--- Records for this task Enclosed Below ---
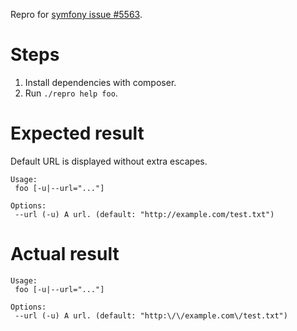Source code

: Repro for [symfony issue #5563](https://github.com/symfony/symfony/issues/5563).

# Steps

1. Install dependencies with composer.
1. Run `./repro help foo`.

# Expected result

Default URL is displayed without extra escapes.

    Usage:
     foo [-u|--url="..."]
    
    Options:
     --url (-u) A url. (default: "http://example.com/test.txt")

# Actual result

    Usage:
     foo [-u|--url="..."]
    
    Options:
     --url (-u) A url. (default: "http:\/\/example.com\/test.txt")
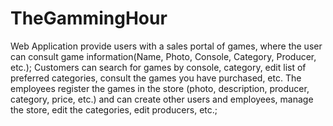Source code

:# TheGammingHour
Web Application provide users with a sales portal of games, where the user can consult game information(Name, Photo, Console, Category, Producer, etc.);
Customers can search for games by console, category, edit list of preferred categories, consult the games you have purchased, etc. The employees register the games in the store (photo, description, producer, category, price, etc.) and can create other users
and employees, manage the store, edit the categories, edit producers, etc.;


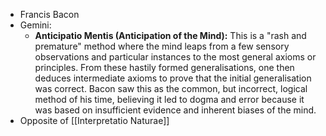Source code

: - Francis Bacon
- Gemini:
	- **Anticipatio Mentis (Anticipation of the Mind):** This is a "rash and premature" method where the mind leaps from a few sensory observations and particular instances to the most general axioms or principles. From these hastily formed generalisations, one then deduces intermediate axioms to prove that the initial generalisation was correct. Bacon saw this as the common, but incorrect, logical method of his time, believing it led to dogma and error because it was based on insufficient evidence and inherent biases of the mind.
- Opposite of [[Interpretatio Naturae]]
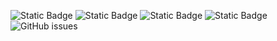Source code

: ![Static Badge](https://img.shields.io/badge/blacklists-60-000000) ![Static Badge](https://img.shields.io/badge/blacklisted-3063433-cc0000) ![Static Badge](https://img.shields.io/badge/whitelisted-2243-00CC00) ![Static Badge](https://img.shields.io/badge/streaming_blacklist-28107-000000) ![GitHub issues](https://img.shields.io/github/issues/fabriziosalmi/blacklists)
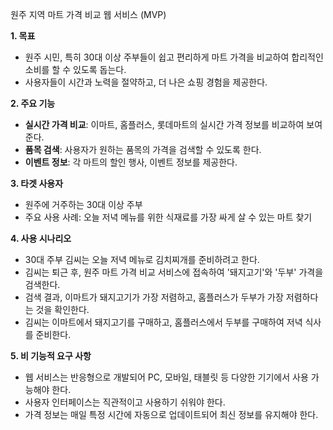 원주 지역 마트 가격 비교 웹 서비스 (MVP)

**1. 목표**

*   원주 시민, 특히 30대 이상 주부들이 쉽고 편리하게 마트 가격을 비교하여 합리적인 소비를 할 수 있도록 돕는다.
*   사용자들이 시간과 노력을 절약하고, 더 나은 쇼핑 경험을 제공한다.

**2. 주요 기능**

*   **실시간 가격 비교**: 이마트, 홈플러스, 롯데마트의 실시간 가격 정보를 비교하여 보여준다.
*   **품목 검색**: 사용자가 원하는 품목의 가격을 검색할 수 있도록 한다.
*   **이벤트 정보**: 각 마트의 할인 행사, 이벤트 정보를 제공한다.

**3. 타겟 사용자**

*   원주에 거주하는 30대 이상 주부
*   주요 사용 사례: 오늘 저녁 메뉴를 위한 식재료를 가장 싸게 살 수 있는 마트 찾기

**4. 사용 시나리오**

*   30대 주부 김씨는 오늘 저녁 메뉴로 김치찌개를 준비하려고 한다.
*   김씨는 퇴근 후, 원주 마트 가격 비교 서비스에 접속하여 '돼지고기'와 '두부' 가격을 검색한다.
*   검색 결과, 이마트가 돼지고기가 가장 저렴하고, 홈플러스가 두부가 가장 저렴하다는 것을 확인한다.
*   김씨는 이마트에서 돼지고기를 구매하고, 홈플러스에서 두부를 구매하여 저녁 식사를 준비한다.

**5. 비 기능적 요구 사항**

*   웹 서비스는 반응형으로 개발되어 PC, 모바일, 태블릿 등 다양한 기기에서 사용 가능해야 한다.
*   사용자 인터페이스는 직관적이고 사용하기 쉬워야 한다.
*   가격 정보는 매일 특정 시간에 자동으로 업데이트되어 최신 정보를 유지해야 한다.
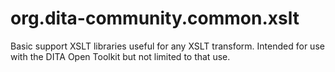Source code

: org.dita-community.common.xslt
==============================

Basic support XSLT libraries useful for any XSLT transform. Intended for use with the DITA Open Toolkit but not limited to that use.
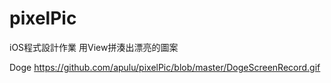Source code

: # pixelPic
iOS程式設計作業
用View拼湊出漂亮的圖案

Doge
https://github.com/apulu/pixelPic/blob/master/DogeScreenRecord.gif
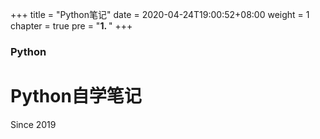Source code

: +++
title = "Python笔记"
date = 2020-04-24T19:00:52+08:00
weight = 1
chapter = true
pre = "<b>1. </b>"
+++

### Python

# Python自学笔记

Since 2019
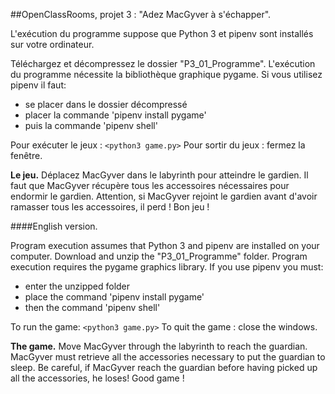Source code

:##OpenClassRooms, projet 3 : "Adez MacGyver à s'échapper".

L'exécution du programme suppose que Python 3 et pipenv sont installés sur votre ordinateur.

Téléchargez et décompressez le dossier "P3_01_Programme".
L'exécution du programme nécessite la bibliothèque graphique pygame.
Si vous utilisez pipenv il faut:
* se placer dans le dossier décompressé
* placer la commande 'pipenv install pygame'
* puis la commande 'pipenv shell'

Pour exécuter le jeux : `<python3 game.py>`
Pour sortir du jeux : fermez la fenêtre.

**Le jeu.**
Déplacez MacGyver dans le labyrinth pour atteindre le gardien.
Il faut que MacGyver récupère tous les accessoires nécessaires pour endormir le gardien.
Attention, si MacGyver rejoint le gardien avant d'avoir ramasser tous les accessoires, il perd !
Bon jeu !


####English version.

Program execution assumes that Python 3 and pipenv are installed on your computer.
Download and unzip the "P3_01_Programme" folder.
Program execution requires the pygame graphics library.
If you use pipenv you must:
* enter the unzipped folder
* place the command 'pipenv install pygame'
* then the command 'pipenv shell'

To run the game: `<python3 game.py>`
To quit the game : close the windows.

**The game.**
Move MacGyver through the labyrinth to reach the guardian.
MacGyver must retrieve all the accessories necessary to put the guardian to sleep.
Be careful, if MacGyver reach the guardian before having picked up all the accessories, he loses!
Good game !
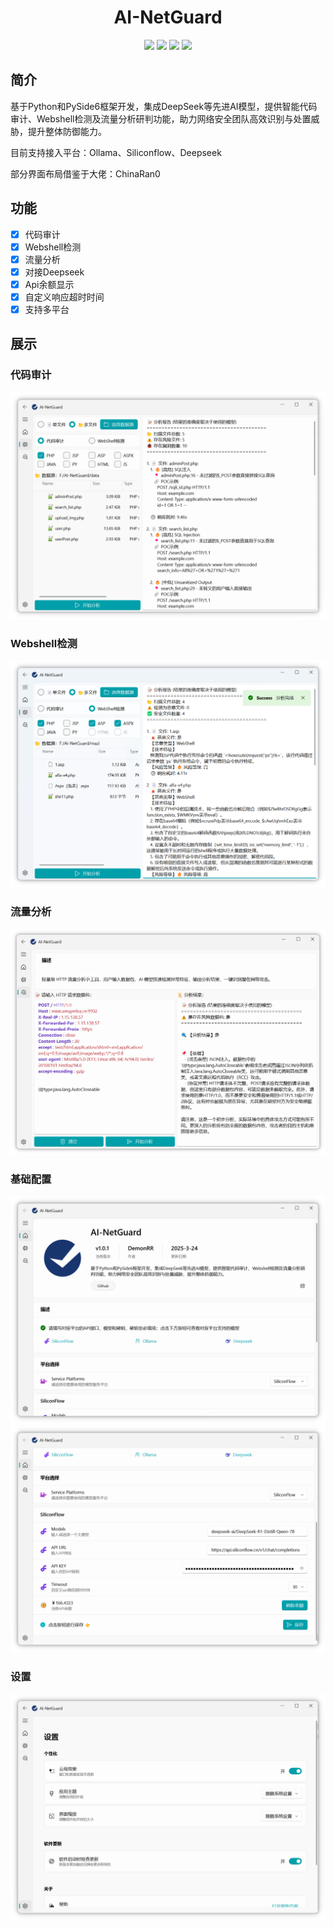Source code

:<p align="center">
  <h1 align="center">AI-NetGuard</h1>
</p>

<p align="center">
<a href="https://github.com/DemonRR/AI-NetGuard/releases/"><img src="https://img.shields.io/github/release/DemonRR/AI-NetGuard?label=%E6%9C%80%E6%96%B0%E7%89%88%E6%9C%AC&style=square"></a>
<a href="https://github.com/DemonRR/AI-NetGuard/releases"><img src="https://img.shields.io/github/downloads/DemonRR/AI-NetGuard/total?label=%E4%B8%8B%E8%BD%BD%E6%AC%A1%E6%95%B0&style=square"></a>
<a href="https://github.com/DemonRR/AI-NetGuard/issues"><img src="https://img.shields.io/github/issues-raw/DemonRR/AI-NetGuard?label=%E9%97%AE%E9%A2%98%E5%8F%8D%E9%A6%88&style=square"></a>
<a href="https://github.com/DemonRR/AI-NetGuard/discussions"><img src="https://img.shields.io/github/stars/DemonRR/AI-NetGuard?label=%E7%82%B9%E8%B5%9E%E6%98%9F%E6%98%9F&style=square"></a>
</p>

## 简介

基于Python和PySide6框架开发，集成DeepSeek等先进AI模型，提供智能代码审计、Webshell检测及流量分析研判功能，助力网络安全团队高效识别与处置威胁，提升整体防御能力。

目前支持接入平台：Ollama、Siliconflow、Deepseek

部分界面布局借鉴于大佬：ChinaRan0

## 功能

- [x] 代码审计
- [x] Webshell检测
- [x] 流量分析
- [x] 对接Deepseek
- [x] Api余额显示
- [x] 自定义响应超时时间
- [x] 支持多平台

## 展示

### 代码审计

![1](assets/1.png)

### Webshell检测

![2](assets/2.png)

### 流量分析

![3](assets/3.png)

### 基础配置

![4-1](assets/4-1.png)
![4-2](assets/4-2.png)

### 设置

![5](assets/5.png)
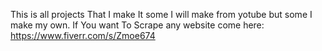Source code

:This is all projects That I make It some I will make from yotube but some I make my own.
If You want To Scrape any website come here:  https://www.fiverr.com/s/Zmoe674 
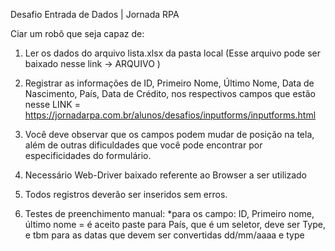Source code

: Desafio Entrada de Dados | Jornada RPA

Ciar um robô que seja capaz de:

1. Ler os dados do arquivo lista.xlsx da pasta local (Esse arquivo pode ser baixado nesse link -> ARQUIVO )

2. Registrar as informações de ID, Primeiro Nome, Último Nome, Data de Nascimento, País, Data de Crédito, nos respectivos campos que estão nesse LINK = https://jornadarpa.com.br/alunos/desafios/inputforms/inputforms.html

3. Você deve observar que os campos podem mudar de posição na tela, além de outras dificuldades que você pode encontrar por especificidades do formulário.

4. Necessário Web-Driver baixado referente ao Browser a ser utilizado

5. Todos registros deverão ser inseridos sem erros.

6. Testes de preenchimento manual:
*para os campo: ID, Primeiro nome, último nome = é aceito paste
para País, que é um seletor, deve ser Type, e tbm para as datas que devem ser convertidas dd/mm/aaaa e type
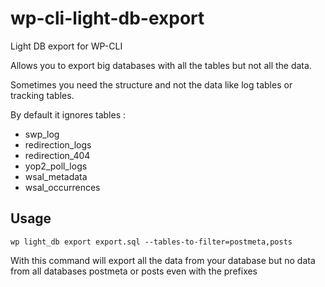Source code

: # wp-cli-light-db-export
Light DB export for WP-CLI

Allows you to export big databases with all the tables but not all the data.

Sometimes you need the structure and not the data like log tables or tracking tables.

By default it ignores tables :
* swp_log
* redirection_logs
* redirection_404
* yop2_poll_logs
* wsal_metadata
* wsal_occurrences

## Usage
`wp light_db export export.sql --tables-to-filter=postmeta,posts`

With this command will export all the data from your database but no data from all databases postmeta or posts even with the prefixes
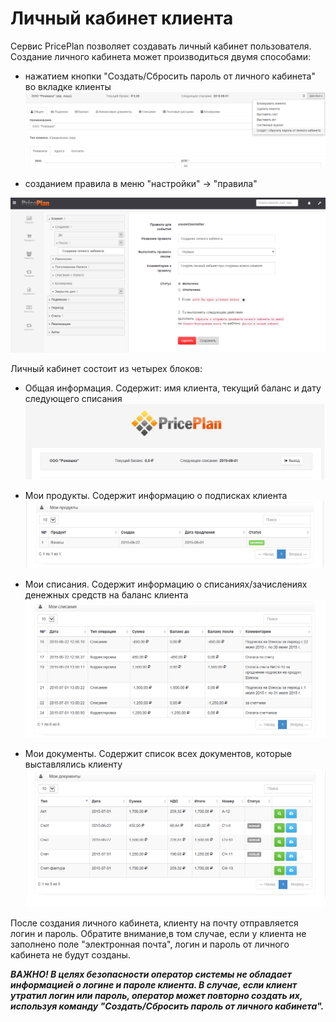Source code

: # Личный кабинет клиента
Сервис PricePlan позволяет создавать личный кабинет пользователя. Создание личного кабинета может производиться двумя способами:
*  нажатием кнопки "Создать/Сбросить пароль от личного кабинета" во вкладке клиенты
![](button_lk.png)

*  созданием правила в меню "настройки" -> "правила"

![](menupravil.png)

Личный кабинет состоит из четырех блоков:

* Общая информация. Содержит: имя клиента, текущий баланс и дату следующего списания
![](info.png)

* Мои продукты. Содержит информацию о подписках клиента
![](produkt.png)

* Мои списания. Содержит информацию о списаниях/зачислениях денежных средств на баланс клиента
![](spisanie.png)

* Мои документы. Содержит список всех документов, которые выставлялись клиенту
![](doc.png)

После создания личного кабинета, клиенту на почту отправляется логин и пароль. Обратите внимание,в том случае, если у клиента не заполнено поле "электронная почта", логин и пароль от личного кабинета не будут созданы. 

***ВАЖНО! В целях безопасности оператор системы не обладает информацией о логине и пароле клиента. В случае, если клиент утратил логин или пароль, оператор может повторно создать их, используя команду "Создать/Сбросить пароль от личного кабинета".***
 




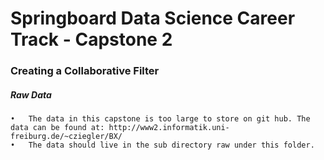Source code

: # Springboard Data Science Career Track - Capstone 2
### Creating a Collaborative Filter

##### Raw Data
	•	The data in this capstone is too large to store on git hub. The data can be found at: http://www2.informatik.uni-freiburg.de/~cziegler/BX/
	•	The data should live in the sub directory raw under this folder.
--- End of Enclosed Records for this task ---
**Task prompt**
Skipping every picture, transcribe exactly the lines above from the one containing "Customers can search" through the one containing "거주하는 30대 이상 주부", both included.

**Exercise result**
Customers can search for games by console, category, edit list of preferred categories, consult the games you have purchased, etc. The employees register the games in the store (photo, description, producer, category, price, etc.) and can create other users
and employees, manage the store, edit the categories, edit producers, etc.;


Source code

: - Francis Bacon
- Gemini:
	- **Anticipatio Mentis (Anticipation of the Mind):** This is a "rash and premature" method where the mind leaps from a few sensory observations and particular instances to the most general axioms or principles. From these hastily formed generalisations, one then deduces intermediate axioms to prove that the initial generalisation was correct. Bacon saw this as the common, but incorrect, logical method of his time, believing it led to dogma and error because it was based on insufficient evidence and inherent biases of the mind.
- Opposite of [[Interpretatio Naturae]]
Source code

: ![Static Badge](https://img.shields.io/badge/blacklists-60-000000) ![Static Badge](https://img.shields.io/badge/blacklisted-3063433-cc0000) ![Static Badge](https://img.shields.io/badge/whitelisted-2243-00CC00) ![Static Badge](https://img.shields.io/badge/streaming_blacklist-28107-000000) ![GitHub issues](https://img.shields.io/github/issues/fabriziosalmi/blacklists)
 원주 지역 마트 가격 비교 웹 서비스 (MVP)

**1. 목표**

*   원주 시민, 특히 30대 이상 주부들이 쉽고 편리하게 마트 가격을 비교하여 합리적인 소비를 할 수 있도록 돕는다.
*   사용자들이 시간과 노력을 절약하고, 더 나은 쇼핑 경험을 제공한다.

**2. 주요 기능**

*   **실시간 가격 비교**: 이마트, 홈플러스, 롯데마트의 실시간 가격 정보를 비교하여 보여준다.
*   **품목 검색**: 사용자가 원하는 품목의 가격을 검색할 수 있도록 한다.
*   **이벤트 정보**: 각 마트의 할인 행사, 이벤트 정보를 제공한다.

**3. 타겟 사용자**

*   원주에 거주하는 30대 이상 주부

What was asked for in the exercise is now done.